Stored data entries:
- - - - -

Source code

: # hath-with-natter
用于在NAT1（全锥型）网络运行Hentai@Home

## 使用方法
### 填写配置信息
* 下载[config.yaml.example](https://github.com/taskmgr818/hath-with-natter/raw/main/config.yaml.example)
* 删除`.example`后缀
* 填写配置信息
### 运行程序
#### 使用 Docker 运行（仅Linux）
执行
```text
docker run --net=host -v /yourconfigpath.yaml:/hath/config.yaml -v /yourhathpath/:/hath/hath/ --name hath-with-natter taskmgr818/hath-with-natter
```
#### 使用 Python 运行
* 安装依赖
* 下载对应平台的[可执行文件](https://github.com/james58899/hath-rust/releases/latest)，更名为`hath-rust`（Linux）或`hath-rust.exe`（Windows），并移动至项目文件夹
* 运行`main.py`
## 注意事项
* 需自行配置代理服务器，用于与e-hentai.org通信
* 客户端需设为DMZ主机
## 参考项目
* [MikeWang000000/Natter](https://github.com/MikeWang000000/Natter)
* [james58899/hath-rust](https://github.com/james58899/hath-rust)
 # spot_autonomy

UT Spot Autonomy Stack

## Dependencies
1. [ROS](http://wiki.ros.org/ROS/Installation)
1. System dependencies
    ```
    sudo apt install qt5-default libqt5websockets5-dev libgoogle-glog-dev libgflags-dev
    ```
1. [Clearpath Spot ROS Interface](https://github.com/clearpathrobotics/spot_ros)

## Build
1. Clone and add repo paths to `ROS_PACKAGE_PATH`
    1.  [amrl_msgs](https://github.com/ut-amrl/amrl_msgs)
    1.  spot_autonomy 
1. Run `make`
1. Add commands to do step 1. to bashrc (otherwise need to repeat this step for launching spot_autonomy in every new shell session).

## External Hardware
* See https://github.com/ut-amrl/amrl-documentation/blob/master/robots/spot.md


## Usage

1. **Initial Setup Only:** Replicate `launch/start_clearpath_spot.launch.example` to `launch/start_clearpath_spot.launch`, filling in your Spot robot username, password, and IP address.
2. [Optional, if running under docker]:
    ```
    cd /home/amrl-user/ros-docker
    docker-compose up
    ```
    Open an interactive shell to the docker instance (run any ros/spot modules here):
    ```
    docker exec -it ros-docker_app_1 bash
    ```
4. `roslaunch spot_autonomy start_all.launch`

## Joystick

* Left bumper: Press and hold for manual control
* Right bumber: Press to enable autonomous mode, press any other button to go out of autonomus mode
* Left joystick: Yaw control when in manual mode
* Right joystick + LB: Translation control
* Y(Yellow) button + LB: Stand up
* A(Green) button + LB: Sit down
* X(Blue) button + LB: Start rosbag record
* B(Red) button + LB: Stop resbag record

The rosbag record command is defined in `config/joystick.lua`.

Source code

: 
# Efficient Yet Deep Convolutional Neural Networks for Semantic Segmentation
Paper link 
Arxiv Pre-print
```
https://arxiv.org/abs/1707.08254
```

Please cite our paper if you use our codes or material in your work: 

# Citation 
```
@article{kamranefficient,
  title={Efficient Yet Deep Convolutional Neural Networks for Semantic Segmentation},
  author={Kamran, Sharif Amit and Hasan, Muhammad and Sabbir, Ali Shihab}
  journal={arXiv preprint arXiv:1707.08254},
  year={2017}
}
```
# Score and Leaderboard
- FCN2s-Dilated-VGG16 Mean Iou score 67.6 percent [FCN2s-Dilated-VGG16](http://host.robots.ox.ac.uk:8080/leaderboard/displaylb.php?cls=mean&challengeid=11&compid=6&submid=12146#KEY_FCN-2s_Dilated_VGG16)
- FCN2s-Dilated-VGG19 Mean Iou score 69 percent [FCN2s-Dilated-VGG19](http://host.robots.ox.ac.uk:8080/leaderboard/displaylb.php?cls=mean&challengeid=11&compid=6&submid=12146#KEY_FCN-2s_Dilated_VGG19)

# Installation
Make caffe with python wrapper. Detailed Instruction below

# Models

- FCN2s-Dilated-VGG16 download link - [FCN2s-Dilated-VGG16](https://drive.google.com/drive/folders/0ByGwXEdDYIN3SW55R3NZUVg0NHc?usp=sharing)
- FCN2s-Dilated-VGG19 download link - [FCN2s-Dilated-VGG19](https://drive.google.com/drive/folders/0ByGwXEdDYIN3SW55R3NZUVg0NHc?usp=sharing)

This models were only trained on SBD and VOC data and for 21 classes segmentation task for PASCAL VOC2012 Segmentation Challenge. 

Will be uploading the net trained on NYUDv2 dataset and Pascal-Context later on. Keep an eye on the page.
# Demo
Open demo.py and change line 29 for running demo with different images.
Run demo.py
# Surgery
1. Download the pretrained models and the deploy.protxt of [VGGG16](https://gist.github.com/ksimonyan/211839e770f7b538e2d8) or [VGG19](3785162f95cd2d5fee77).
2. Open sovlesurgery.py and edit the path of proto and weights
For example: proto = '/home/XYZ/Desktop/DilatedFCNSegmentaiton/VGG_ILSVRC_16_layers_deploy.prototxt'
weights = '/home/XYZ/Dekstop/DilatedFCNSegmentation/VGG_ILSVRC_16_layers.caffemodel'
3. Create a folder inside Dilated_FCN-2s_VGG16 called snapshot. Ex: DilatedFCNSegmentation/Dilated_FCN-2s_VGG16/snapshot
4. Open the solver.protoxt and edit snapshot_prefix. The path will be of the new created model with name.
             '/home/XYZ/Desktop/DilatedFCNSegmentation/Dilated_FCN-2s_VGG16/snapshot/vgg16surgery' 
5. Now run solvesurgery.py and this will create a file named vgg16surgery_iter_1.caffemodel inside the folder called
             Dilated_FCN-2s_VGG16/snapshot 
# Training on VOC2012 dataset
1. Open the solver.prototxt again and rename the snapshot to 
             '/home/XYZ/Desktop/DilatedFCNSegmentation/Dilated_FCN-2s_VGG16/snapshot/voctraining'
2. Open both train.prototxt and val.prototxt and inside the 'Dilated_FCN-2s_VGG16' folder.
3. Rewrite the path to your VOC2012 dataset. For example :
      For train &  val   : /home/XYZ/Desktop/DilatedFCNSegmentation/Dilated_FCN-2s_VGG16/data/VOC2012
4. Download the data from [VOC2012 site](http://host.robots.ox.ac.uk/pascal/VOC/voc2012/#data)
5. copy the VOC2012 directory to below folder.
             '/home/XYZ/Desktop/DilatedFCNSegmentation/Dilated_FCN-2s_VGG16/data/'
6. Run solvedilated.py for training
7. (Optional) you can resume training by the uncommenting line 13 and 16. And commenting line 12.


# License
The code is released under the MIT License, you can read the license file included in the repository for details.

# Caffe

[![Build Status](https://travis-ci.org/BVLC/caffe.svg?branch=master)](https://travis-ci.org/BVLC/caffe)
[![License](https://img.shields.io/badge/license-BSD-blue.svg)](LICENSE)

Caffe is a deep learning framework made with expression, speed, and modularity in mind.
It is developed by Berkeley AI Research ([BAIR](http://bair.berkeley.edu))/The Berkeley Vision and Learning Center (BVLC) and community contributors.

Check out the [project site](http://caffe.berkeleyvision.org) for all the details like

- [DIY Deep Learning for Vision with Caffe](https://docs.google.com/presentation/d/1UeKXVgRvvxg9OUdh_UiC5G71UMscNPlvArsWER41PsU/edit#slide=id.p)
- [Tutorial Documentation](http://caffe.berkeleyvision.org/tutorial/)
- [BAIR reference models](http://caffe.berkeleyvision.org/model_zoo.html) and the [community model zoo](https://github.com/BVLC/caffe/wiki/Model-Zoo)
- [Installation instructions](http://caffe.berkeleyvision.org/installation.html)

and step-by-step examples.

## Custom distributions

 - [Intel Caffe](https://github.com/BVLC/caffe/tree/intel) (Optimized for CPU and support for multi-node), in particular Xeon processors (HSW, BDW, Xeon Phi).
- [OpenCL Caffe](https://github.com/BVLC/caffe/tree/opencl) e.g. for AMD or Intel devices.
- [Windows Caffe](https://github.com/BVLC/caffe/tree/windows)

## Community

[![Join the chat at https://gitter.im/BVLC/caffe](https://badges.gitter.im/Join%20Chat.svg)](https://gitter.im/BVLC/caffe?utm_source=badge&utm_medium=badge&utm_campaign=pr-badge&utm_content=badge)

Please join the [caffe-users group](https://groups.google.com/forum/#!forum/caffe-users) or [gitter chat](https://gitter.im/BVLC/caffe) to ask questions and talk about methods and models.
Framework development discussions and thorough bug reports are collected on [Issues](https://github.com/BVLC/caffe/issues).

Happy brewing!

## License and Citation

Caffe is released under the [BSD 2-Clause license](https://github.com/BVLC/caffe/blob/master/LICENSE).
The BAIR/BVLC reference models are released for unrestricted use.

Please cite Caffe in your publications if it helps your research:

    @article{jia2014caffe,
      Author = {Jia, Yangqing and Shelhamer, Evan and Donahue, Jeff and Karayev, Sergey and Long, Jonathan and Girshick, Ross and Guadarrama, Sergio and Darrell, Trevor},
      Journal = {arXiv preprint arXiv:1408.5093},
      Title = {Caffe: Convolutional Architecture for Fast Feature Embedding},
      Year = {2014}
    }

- - - - -

Exercise description
Look through the entries above. Copy out every line holding the word "folders".

Written solution
- FCN2s-Dilated-VGG16 download link - [FCN2s-Dilated-VGG16](https://drive.google.com/drive/folders/0ByGwXEdDYIN3SW55R3NZUVg0NHc?usp=sharing)
- FCN2s-Dilated-VGG19 download link - [FCN2s-Dilated-VGG19](https://drive.google.com/drive/folders/0ByGwXEdDYIN3SW55R3NZUVg0NHc?usp=sharing)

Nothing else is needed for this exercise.